The first driver is the pace of backlog conversion relative to capacity additions. A faster conversion rate can lift revenue above the 19.10 billion US dollars forecast and extend margin leverage as higher‑margin software and improving infrastructure utilization blend together. The second driver is the sustainability of gross margin near the mid‑60% range as infrastructure scales. If utilization rises and mix shifts to subscription and managed services, investors may gain confidence in maintaining or improving margins despite capital intensity. The third driver is visibility into future quarters, particularly bookings and remaining performance obligations tied to AI. Clear forward signals on contract wins and pipeline can outweigh near‑term expense pressure.

Another important factor is capital intensity. Commentary from recent sell‑side notes acknowledges elevated capex to support AI‑related demand. While this does not directly affect income statement margins, it can influence sentiment around free cash flow trajectories. Management’s framing of capex cadence, returns on invested capital and timing of monetization will be a focal point. Lastly, any updates on major customer ramps or ecosystem partnerships can serve as catalysts, particularly if they illustrate differentiated performance or cost advantages in AI workloads versus hyperscaler alternatives.

Analyst Opinions

The balance of recent views skews bullish. Multiple institutions reaffirm positive stances with higher‑than‑market price targets, citing contract‑backed demand for cloud infrastructure and substantial remaining performance obligations that underpin revenue visibility.

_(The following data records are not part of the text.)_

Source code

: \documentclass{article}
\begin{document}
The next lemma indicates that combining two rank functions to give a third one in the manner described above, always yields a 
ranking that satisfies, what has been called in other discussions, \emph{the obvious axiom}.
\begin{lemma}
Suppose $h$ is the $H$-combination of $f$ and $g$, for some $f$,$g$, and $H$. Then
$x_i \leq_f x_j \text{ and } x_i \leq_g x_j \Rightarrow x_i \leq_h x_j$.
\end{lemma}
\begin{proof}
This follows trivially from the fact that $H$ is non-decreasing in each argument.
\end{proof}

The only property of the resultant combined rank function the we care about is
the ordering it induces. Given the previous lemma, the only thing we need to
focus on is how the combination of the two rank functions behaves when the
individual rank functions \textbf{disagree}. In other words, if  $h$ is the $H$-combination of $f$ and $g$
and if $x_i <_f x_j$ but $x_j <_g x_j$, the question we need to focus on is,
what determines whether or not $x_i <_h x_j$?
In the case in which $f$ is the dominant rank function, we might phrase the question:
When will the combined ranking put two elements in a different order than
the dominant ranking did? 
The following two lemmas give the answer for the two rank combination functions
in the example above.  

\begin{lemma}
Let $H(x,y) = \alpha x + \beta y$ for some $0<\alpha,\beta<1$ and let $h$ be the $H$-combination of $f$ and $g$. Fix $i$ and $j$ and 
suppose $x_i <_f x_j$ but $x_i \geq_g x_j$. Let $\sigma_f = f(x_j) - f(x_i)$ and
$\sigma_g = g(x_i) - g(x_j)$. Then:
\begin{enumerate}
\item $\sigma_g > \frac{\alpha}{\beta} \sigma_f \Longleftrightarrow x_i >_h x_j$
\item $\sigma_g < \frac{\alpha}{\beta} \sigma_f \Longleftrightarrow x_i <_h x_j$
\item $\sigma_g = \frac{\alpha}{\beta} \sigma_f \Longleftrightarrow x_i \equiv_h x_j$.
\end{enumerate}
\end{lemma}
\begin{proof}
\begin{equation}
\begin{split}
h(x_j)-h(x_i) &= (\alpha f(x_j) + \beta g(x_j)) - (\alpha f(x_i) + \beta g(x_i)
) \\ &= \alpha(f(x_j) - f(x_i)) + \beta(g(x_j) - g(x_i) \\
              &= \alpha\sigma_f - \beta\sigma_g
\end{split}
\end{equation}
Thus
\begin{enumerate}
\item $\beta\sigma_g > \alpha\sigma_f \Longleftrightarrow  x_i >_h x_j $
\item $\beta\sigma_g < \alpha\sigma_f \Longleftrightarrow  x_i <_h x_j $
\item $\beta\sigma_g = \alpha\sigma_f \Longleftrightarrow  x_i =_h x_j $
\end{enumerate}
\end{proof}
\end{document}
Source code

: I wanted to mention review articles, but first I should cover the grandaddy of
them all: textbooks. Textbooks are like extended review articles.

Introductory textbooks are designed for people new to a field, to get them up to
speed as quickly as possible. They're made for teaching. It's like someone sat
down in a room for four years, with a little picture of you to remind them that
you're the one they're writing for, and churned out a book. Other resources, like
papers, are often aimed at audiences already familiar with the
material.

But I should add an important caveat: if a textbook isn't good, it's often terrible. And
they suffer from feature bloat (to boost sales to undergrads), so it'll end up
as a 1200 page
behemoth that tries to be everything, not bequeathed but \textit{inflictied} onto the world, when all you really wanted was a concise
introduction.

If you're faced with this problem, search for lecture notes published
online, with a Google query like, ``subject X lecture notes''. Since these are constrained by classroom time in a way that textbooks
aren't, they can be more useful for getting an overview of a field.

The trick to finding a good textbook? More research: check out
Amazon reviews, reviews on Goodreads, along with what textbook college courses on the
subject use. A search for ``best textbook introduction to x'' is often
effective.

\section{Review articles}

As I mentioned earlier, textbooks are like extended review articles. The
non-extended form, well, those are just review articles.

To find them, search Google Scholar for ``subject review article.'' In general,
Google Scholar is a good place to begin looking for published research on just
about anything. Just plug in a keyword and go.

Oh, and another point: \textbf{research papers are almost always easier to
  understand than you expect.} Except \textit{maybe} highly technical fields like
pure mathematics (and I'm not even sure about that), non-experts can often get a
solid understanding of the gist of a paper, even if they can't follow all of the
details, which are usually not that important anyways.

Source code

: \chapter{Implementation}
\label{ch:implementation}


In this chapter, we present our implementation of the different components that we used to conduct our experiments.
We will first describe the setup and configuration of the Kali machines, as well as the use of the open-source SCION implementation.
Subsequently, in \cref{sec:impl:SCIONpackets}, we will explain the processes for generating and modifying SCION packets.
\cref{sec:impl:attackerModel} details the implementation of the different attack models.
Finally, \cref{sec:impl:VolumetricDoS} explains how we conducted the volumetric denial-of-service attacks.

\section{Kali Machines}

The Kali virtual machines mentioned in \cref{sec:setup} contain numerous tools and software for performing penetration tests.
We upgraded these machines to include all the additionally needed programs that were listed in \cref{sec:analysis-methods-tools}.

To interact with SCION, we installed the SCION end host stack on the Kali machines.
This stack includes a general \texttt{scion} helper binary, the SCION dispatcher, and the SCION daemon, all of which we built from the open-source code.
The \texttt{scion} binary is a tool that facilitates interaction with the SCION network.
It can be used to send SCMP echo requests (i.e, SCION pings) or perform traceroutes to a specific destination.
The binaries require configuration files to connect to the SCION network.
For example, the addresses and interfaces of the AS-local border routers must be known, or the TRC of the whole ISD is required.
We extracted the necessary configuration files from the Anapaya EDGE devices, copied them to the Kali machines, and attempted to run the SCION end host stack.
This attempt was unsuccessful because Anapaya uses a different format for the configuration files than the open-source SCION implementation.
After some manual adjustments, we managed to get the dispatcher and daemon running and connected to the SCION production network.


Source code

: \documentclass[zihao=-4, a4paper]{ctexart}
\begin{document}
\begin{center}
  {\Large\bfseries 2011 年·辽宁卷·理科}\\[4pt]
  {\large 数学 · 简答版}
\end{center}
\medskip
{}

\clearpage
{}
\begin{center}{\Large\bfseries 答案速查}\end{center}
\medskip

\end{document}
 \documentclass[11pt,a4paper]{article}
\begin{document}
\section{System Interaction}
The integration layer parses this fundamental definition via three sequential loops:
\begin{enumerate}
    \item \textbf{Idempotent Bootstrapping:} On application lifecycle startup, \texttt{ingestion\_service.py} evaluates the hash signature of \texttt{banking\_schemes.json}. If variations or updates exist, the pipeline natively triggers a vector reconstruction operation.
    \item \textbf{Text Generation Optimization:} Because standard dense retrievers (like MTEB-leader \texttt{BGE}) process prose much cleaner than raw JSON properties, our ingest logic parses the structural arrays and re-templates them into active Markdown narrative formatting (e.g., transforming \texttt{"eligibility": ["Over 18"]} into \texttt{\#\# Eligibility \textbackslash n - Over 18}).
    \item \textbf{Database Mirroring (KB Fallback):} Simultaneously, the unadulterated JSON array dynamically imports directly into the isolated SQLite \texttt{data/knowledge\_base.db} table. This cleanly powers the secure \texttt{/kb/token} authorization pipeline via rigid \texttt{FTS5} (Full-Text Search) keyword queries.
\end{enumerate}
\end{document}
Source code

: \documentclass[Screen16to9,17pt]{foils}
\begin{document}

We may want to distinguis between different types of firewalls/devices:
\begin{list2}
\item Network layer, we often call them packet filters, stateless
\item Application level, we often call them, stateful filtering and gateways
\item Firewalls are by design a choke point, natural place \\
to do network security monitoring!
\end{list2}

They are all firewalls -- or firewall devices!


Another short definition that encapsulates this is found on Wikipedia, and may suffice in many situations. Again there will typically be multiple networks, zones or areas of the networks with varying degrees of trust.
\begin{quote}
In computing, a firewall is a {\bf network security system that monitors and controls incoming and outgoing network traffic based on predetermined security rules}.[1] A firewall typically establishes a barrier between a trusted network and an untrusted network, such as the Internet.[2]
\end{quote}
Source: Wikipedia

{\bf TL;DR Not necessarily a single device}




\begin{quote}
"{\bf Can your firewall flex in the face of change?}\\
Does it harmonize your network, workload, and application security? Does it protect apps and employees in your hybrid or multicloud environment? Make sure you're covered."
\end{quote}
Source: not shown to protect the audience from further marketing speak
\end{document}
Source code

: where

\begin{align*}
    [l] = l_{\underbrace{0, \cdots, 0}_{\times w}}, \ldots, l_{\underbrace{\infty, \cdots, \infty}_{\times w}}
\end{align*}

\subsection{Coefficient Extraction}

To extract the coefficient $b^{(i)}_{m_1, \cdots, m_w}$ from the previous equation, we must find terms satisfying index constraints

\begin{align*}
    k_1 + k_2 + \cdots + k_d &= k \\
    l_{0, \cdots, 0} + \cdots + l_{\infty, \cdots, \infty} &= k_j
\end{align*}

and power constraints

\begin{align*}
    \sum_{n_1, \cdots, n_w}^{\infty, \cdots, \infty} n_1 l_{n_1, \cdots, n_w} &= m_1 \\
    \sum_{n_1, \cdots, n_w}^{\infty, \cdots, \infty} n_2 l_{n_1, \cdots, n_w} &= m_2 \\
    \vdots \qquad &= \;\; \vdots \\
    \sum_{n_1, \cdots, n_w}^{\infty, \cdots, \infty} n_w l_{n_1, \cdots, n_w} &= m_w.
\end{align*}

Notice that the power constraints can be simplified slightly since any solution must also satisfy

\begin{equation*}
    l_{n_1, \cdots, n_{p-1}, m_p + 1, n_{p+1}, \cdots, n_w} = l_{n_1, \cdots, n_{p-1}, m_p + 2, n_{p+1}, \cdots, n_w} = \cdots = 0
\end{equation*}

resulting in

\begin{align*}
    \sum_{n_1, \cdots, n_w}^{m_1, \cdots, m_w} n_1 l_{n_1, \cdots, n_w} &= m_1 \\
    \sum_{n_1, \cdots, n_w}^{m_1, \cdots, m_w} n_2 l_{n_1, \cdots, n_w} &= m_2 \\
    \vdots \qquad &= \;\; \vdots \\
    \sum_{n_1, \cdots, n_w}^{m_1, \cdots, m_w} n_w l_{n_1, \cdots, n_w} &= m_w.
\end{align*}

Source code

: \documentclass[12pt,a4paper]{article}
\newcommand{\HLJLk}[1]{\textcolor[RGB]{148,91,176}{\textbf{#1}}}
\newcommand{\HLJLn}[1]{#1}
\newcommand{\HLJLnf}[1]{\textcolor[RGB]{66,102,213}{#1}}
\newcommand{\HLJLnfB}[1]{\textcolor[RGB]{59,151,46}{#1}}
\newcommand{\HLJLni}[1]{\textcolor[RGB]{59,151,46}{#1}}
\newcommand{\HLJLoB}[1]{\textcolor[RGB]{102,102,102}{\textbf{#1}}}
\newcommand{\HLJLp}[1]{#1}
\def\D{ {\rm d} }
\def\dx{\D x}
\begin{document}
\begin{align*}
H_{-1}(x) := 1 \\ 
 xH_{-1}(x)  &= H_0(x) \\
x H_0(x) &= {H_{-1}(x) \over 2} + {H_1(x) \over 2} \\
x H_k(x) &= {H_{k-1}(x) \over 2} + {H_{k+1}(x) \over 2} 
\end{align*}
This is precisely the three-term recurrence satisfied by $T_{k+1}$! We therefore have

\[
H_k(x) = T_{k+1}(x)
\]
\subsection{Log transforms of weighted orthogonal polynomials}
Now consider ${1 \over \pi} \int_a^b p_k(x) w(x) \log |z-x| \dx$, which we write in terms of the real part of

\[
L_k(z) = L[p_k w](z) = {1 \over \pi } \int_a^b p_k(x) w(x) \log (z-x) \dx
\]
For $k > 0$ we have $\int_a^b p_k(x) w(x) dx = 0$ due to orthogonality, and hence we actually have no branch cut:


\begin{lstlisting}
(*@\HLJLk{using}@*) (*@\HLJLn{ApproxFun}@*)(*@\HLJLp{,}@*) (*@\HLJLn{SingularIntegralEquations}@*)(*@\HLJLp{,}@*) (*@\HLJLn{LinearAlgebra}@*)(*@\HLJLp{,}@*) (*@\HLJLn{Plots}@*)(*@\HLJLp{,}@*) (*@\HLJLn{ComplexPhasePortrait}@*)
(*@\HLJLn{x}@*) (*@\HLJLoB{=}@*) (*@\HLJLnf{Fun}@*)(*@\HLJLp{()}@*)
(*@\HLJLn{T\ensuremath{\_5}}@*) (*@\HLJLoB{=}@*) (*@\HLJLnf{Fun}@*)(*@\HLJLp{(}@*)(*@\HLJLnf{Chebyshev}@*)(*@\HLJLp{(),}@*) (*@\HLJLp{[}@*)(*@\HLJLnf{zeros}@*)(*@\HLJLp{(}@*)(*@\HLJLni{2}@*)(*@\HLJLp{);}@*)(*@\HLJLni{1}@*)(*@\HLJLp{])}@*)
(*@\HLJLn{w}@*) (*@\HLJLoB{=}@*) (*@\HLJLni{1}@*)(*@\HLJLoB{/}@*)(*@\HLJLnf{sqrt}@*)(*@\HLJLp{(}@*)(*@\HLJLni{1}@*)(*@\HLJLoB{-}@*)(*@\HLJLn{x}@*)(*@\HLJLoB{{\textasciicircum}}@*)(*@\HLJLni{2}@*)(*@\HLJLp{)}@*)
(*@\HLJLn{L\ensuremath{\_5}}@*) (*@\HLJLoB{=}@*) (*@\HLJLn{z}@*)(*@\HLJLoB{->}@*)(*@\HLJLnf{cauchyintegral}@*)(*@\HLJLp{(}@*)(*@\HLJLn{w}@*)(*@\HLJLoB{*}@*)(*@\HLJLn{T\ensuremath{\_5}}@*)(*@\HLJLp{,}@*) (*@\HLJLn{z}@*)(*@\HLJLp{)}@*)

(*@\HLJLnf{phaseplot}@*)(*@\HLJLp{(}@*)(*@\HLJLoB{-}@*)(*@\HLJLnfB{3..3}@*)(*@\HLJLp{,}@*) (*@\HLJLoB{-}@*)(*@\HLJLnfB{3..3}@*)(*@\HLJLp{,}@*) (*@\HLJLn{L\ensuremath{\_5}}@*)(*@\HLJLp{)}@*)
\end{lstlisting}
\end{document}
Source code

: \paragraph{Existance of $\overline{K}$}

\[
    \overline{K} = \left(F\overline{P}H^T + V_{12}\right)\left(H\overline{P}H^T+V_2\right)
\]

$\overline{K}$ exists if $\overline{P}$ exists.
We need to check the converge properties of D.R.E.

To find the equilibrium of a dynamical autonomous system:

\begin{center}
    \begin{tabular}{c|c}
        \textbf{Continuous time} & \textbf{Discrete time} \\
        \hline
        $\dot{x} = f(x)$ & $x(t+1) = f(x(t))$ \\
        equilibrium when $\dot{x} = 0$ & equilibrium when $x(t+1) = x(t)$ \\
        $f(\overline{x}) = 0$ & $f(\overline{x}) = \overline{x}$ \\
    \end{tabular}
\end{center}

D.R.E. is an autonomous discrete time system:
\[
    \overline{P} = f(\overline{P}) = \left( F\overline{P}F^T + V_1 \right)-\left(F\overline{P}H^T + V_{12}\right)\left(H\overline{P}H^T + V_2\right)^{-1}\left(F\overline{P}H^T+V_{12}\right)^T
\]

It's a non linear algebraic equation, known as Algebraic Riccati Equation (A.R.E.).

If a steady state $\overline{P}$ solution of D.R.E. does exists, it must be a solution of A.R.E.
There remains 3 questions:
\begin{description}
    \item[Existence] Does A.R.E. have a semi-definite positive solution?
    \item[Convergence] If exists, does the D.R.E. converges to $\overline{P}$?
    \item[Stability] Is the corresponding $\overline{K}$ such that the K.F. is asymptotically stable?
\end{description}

- UBS maintained a Buy with a 250 US dollars target, pointing to robust AI‑linked commitments that support medium‑term growth. - KeyBanc reiterated a Buy with a 300 US dollars target, emphasizing confidence in execution and the capacity expansion cycle. - Guggenheim maintained a Buy with a 400 US dollars target, reflecting conviction in the multiyear cloud opportunity and operating leverage as infrastructure utilization rises. - Oppenheimer reiterated a Buy with a 235 US dollars target, highlighting the durability of subscription growth and the ramp in infrastructure revenues. - Bank of America resumed coverage with a Buy and a 200 US dollars target, noting large remaining performance obligations tied to AI training and cloud infrastructure. The note acknowledged that free cash flow margins may remain pressured as capex increases, but framed that as investment for long‑term growth. - Wedbush initiated with Outperform and a 225 US dollars target, arguing the market is misreading the investment cycle and underestimating contract support for growth. - Erste Group maintained a Hold, focusing on balance between growth and capital intensity.

Taking these into account, bullish views significantly outnumber neutral takes in the covered period. The bullish camp centers on three themes: 1) substantial backlog and AI‑driven demand give multi‑year revenue visibility; 2) improving infrastructure utilization can sustain margin quality even as capex stays high; 3) the applications portfolio and database franchise provide recurring, high‑margin support to the income statement. Analysts expect the current quarter to show continued revenue acceleration near the low‑20% area, adjusted EPS growth close to 20%, and stable to slightly improving margin dynamics as infrastructure comes online. The majority view is that the ramp in cloud infrastructure, supported by signed, long‑duration contracts, remains intact and that any near‑term free cash flow pressure from capital expenditures does not undermine the income statement trajectory for this quarter.

Overall, the consensus tilt is that Oracle Corporation enters the print with constructive momentum: revenue guided by a strong cloud backlog, EBIT and adjusted EPS tracking near 20% growth, and margin resilience supported by scale. The primary debate revolves around the speed of backlog conversion versus capacity build timing. The prevailing expectation is that the quarter validates steady progress on both fronts, reinforcing the multi‑quarter growth narrative tied to AI and cloud infrastructure.